Cuando dice: “Destruyan este templo y en tres días lo levantaré”, está anunciando su propia muerte y resurrección. Él es el nuevo Templo, el lugar donde Dios se hace cercano, donde su amor se encuentra con la humanidad.
A partir de ese momento, Cristo mismo es el Templo vivo de Dios, y nosotros, al unirnos a Él por la fe y los sacramentos, participamos de esa misma presencia.
Cada creyente está llamado a ser un templo donde Dios se manifieste al mundo a través del amor, el servicio y la misericordia.
Conclusión
Todas las lecturas de este domingo nos llevan a una misma certeza: Dios no está lejos, Dios habita en nosotros.
El templo de piedra dio paso al templo vivo del Cuerpo de Cristo y a la comunidad de creyentes animada por el Espíritu Santo.
Cuidar ese templo interior significa dejar que Dios limpie nuestro corazón, sanar las heridas y abrirnos a la acción de su gracia.
Cuando el Espíritu habita en nosotros, nuestra vida se convierte —como el río de Ezequiel— en fuente de vida y bendición para los demás.

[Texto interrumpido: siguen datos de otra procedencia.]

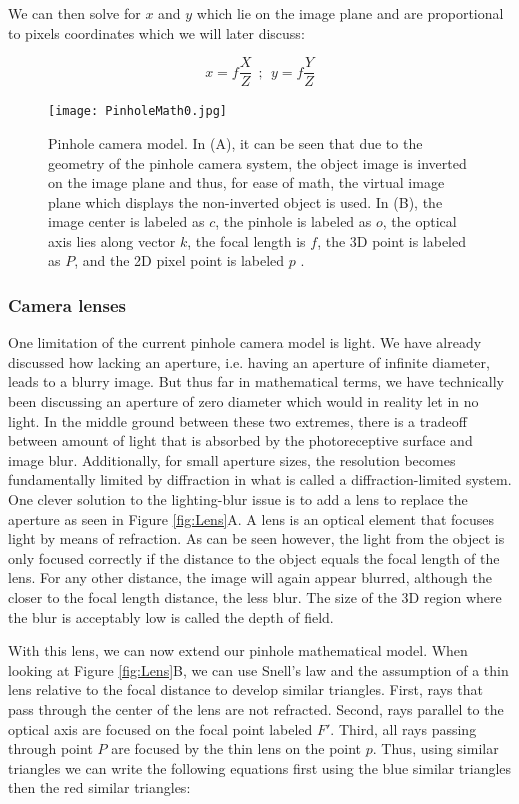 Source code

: \begin{itemize}
We can then solve for $x$ and $y$ which lie on the image plane and are proportional to pixels coordinates which we will later discuss:

$$x=f\frac{X}{Z} \ \ ; \ \ y=f\frac{Y}{Z}$$

\begin{figure}
\centering
\texttt{[image: PinholeMath0.jpg]}
\caption{Pinhole camera model. In (A), it can be seen that due to the geometry of the pinhole camera system, the object image is inverted on the image plane and thus, for ease of math, the virtual image plane which displays the non-inverted object is used. In (B), the image center is labeled as $c$, the pinhole is labeled as $o$, the optical axis lies along vector $k$, the focal length is $f$, the 3D point is labeled as $P$, and the 2D pixel point is labeled $p$  \cite{HZ}.}
\label{fig:PinholeMath}
\end{figure}

\subsubsection{Camera lenses}

One limitation of the current pinhole camera model is light. We have already discussed how lacking an aperture, i.e. having an aperture of infinite diameter, leads to a blurry image. But thus far in mathematical terms, we have technically been discussing an aperture of zero diameter which would in reality let in no light. In the middle ground between these two extremes, there is a tradeoff between amount of light that is absorbed by the photoreceptive surface and image blur. Additionally, for small aperture sizes, the resolution becomes fundamentally limited by diffraction in what is called a diffraction-limited system. One clever solution to the lighting-blur issue is to add a lens to replace the aperture as seen in Figure \ref{fig:Lens}A. A lens is an optical element that focuses light by means of refraction. As can be seen however, the light from the object is only focused correctly if the distance to the object equals the focal length of the lens. For any other distance, the image will again appear blurred, although the closer to the focal length distance, the less blur. The size of the 3D region where the blur is acceptably low is called the depth of field.

With this lens, we can now extend our pinhole mathematical model. When looking at Figure \ref{fig:Lens}B, we can use Snell's law and the assumption of a thin lens relative to the focal distance to develop similar triangles. First, rays that pass through the center of the lens are not refracted. Second, rays parallel to the optical axis are focused on the focal point labeled $F'$. Third, all rays passing through point $P$ are focused by the thin lens on the point $p$. Thus, using similar triangles we can write the following equations first using the blue similar triangles then the red similar triangles:


\end{itemize}
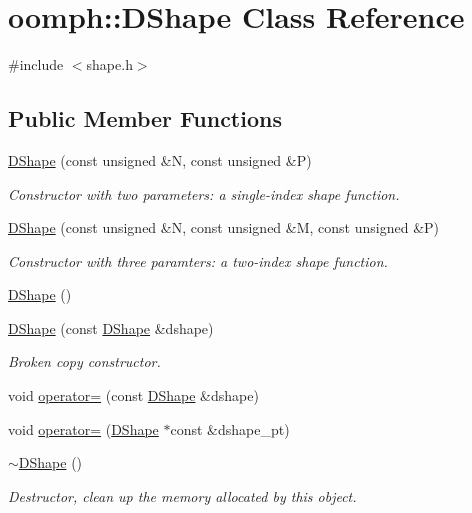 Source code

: \hypertarget{classoomph_1_1DShape}{}\section{oomph\+:\+:D\+Shape Class Reference}
\label{classoomph_1_1DShape}


{\ttfamily \#include $<$shape.\+h$>$}

\subsection*{Public Member Functions}
\begin{DoxyCompactItemize}
\item 
\hyperlink{classoomph_1_1DShape_abeb261fc4fe276c22df040f8f754b151}{D\+Shape} (const unsigned \&N, const unsigned \&P)
\begin{DoxyCompactList}\small\item\em Constructor with two parameters\+: a single-\/index shape function. \end{DoxyCompactList}\item 
\hyperlink{classoomph_1_1DShape_a9b448ecb15766d223b7cd4b668729174}{D\+Shape} (const unsigned \&N, const unsigned \&M, const unsigned \&P)
\begin{DoxyCompactList}\small\item\em Constructor with three paramters\+: a two-\/index shape function. \end{DoxyCompactList}\item 
\hyperlink{classoomph_1_1DShape_a7a9884025650edf558112081e53d4dbb}{D\+Shape} ()
\item 
\hyperlink{classoomph_1_1DShape_a0624fe8be38d00a98802c6230acd7ed2}{D\+Shape} (const \hyperlink{classoomph_1_1DShape}{D\+Shape} \&dshape)
\begin{DoxyCompactList}\small\item\em Broken copy constructor. \end{DoxyCompactList}\item 
void \hyperlink{classoomph_1_1DShape_a65273775f2720c51a7d4c2e9b5d5a8a9}{operator=} (const \hyperlink{classoomph_1_1DShape}{D\+Shape} \&dshape)
\item 
void \hyperlink{classoomph_1_1DShape_a50bb345fa38feb3b72244d94a0dbaf50}{operator=} (\hyperlink{classoomph_1_1DShape}{D\+Shape} $\ast$const \&dshape\+\_\+pt)
\item 
\hyperlink{classoomph_1_1DShape_a438b78cc767e134d1837bbf181cf4c07}{$\sim$\+D\+Shape} ()
\begin{DoxyCompactList}\small\item\em Destructor, clean up the memory allocated by this object. \end{DoxyCompactList}\item 

\end{DoxyCompactItemize}
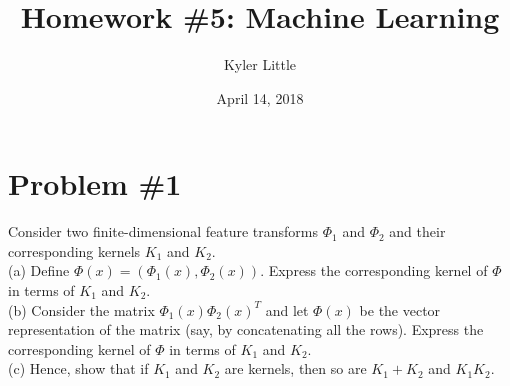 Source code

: \documentclass[12pt]{article}
\author{Kyler Little\vspace{-0.6cm}}
\title{Homework \#5: Machine Learning\vspace{-0.3cm}}
\date{April 14, 2018\vspace{-0.7cm}}
\begin{document}
	\maketitle
	\section*{Problem \#1}
	Consider two finite-dimensional feature transforms $\Phi_1$ and $\Phi_2$ and their corresponding kernels $K_1$ and $K_2$. \\
	(a) Define $\Phi(x) = (\Phi_1(x), \Phi_2(x))$. Express the corresponding kernel of $\Phi$ in terms of $K_1$ and $K_2$. \\
	(b) Consider the matrix $\Phi_1(x) \Phi_2(x)^T$ and let $\Phi(x)$ be the vector representation of the matrix (say, by concatenating all the rows). Express the corresponding kernel of $\Phi$ in terms of $K_1$ and $K_2$. \\
	(c) Hence, show that if $K_1$ and $K_2$ are kernels, then so are $K_1 + K_2$ and $K_1 K_2$.
	
\end{document}
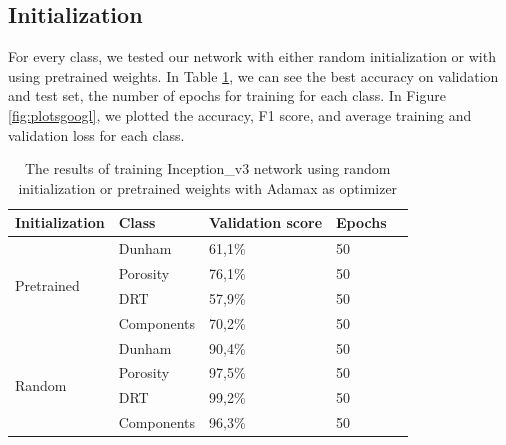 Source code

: \subsection{Initialization}
For every class, we tested our network with either random initialization or with using pretrained weights. In Table \ref{tab:googinit}, we can see the best accuracy on validation and test set, the number of epochs for training for each class.  
In Figure \ref{fig:plotsgoogl}, we plotted the accuracy, F1 score, and average training and validation loss for each class. 

\begin{table}
\caption[Results according to initialization of Inception\_v3]{\label{tab:googinit} The results of training Inception\_v3 network using random initialization or pretrained weights with Adamax as optimizer}
\centering
\begin{tabular}[b]{| l | l | l | l | l |}
\hline
    Initialization & Class & Validation score  & Epochs\\ \hline
    \multirow{4}{*}{Pretrained} & Dunham &  61,1\%  & 50 \\ %
    & Porosity & 76,1\% &  50 \\
    &DRT & 57,9\% &  50 \\
    &Components & 70,2\% &  50 \\ \hline
     \multirow{4}{*}{Random} & Dunham &  90,4\% & 50 \\
    & Porosity & 97,5\% &  50 \\
    &DRT & 99,2\% &  50 \\
    &Components & 96,3\% & 50 \\ \hline
\end{tabular} 
\end{table}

Preguntas para la reflexión personal o comunitaria
1. ¿Qué significa para mí reconocer que soy templo del Espíritu Santo?
2. ¿Qué aspectos de mi vida necesitan ser purificados para que Dios habite plenamente en mí?
3. ¿Dejo que el amor y la gracia de Dios fluyan hacia los demás a través de mis palabras y acciones?
4. ¿Cómo puedo cuidar la comunión y la unidad en mi comunidad, sabiendo que juntos formamos el templo de Dios?
5. ¿En qué momentos de mi vida cotidiana experimento la presencia viva de Cristo?